### Task to complete
Find and return every line of the data that contains the word "range".

── Records for this exercise

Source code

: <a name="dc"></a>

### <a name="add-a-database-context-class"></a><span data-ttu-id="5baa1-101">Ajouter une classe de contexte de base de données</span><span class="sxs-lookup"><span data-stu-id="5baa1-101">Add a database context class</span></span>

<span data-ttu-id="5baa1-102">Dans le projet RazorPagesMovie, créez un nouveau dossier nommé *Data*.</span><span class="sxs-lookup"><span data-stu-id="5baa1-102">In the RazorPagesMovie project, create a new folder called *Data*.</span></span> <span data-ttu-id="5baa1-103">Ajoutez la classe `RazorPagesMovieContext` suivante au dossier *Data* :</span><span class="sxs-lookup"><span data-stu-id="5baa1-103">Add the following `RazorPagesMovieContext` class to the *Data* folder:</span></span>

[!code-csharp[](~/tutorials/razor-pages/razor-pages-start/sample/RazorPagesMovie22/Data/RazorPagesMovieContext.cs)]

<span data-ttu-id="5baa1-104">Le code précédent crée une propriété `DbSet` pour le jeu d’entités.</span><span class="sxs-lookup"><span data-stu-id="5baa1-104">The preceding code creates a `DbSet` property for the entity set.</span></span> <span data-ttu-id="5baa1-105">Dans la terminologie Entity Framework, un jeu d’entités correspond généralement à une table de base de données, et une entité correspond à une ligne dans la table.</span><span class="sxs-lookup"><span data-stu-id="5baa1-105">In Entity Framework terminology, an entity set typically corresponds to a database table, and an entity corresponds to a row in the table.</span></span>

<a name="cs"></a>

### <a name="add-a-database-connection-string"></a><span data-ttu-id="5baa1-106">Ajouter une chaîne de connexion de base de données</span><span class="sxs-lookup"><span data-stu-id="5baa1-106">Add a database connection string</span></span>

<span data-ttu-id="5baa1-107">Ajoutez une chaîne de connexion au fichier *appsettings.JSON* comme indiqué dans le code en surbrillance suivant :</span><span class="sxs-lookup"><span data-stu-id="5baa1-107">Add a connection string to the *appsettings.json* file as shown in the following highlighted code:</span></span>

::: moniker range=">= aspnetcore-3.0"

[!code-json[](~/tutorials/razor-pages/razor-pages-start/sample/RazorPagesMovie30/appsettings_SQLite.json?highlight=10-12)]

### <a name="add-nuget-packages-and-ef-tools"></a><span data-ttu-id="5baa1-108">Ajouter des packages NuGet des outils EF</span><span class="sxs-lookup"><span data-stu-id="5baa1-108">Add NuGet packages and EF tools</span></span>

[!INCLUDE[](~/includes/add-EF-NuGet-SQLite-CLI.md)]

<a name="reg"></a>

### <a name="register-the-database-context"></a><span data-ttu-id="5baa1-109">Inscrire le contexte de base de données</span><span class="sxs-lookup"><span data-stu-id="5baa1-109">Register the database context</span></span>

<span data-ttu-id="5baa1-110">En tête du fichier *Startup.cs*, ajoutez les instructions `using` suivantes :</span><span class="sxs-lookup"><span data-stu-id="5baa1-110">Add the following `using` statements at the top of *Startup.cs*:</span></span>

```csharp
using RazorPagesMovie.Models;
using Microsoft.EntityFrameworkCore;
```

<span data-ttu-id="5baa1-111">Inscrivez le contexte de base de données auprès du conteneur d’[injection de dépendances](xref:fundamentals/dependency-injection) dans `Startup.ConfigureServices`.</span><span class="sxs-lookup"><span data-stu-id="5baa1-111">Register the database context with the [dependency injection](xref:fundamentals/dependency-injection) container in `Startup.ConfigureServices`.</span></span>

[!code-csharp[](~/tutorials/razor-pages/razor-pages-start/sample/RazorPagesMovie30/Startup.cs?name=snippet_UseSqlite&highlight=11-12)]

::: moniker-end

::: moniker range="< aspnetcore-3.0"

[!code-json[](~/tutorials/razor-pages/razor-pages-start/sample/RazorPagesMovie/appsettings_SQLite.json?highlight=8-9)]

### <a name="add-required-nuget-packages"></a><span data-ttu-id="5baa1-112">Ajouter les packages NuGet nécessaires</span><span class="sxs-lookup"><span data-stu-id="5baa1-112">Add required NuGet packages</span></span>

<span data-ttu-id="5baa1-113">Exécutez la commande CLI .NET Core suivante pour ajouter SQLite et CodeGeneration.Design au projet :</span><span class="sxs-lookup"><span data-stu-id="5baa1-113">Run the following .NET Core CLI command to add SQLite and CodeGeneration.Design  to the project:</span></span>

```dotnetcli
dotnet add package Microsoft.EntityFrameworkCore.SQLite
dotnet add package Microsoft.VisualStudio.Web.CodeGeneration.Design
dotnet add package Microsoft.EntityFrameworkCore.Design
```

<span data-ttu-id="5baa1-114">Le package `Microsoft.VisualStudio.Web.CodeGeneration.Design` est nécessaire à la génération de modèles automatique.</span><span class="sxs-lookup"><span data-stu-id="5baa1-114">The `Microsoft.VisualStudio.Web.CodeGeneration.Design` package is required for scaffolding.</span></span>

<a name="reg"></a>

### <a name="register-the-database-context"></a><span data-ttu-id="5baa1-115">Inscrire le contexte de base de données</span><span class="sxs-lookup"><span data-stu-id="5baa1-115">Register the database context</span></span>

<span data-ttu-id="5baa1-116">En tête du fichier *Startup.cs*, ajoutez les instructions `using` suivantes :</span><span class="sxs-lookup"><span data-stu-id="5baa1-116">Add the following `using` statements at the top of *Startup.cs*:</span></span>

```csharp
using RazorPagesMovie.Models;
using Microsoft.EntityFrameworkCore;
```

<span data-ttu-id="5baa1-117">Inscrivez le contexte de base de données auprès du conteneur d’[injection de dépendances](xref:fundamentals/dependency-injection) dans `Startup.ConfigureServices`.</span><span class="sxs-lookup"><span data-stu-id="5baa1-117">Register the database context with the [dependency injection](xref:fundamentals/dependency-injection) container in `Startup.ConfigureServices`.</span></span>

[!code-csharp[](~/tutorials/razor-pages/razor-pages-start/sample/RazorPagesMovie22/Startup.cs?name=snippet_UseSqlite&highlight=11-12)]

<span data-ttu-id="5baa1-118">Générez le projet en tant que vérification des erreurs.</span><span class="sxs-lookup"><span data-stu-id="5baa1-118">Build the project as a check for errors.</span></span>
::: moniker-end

────

### Worked solution
::: moniker range=">= aspnetcore-3.0"
::: moniker range="< aspnetcore-3.0"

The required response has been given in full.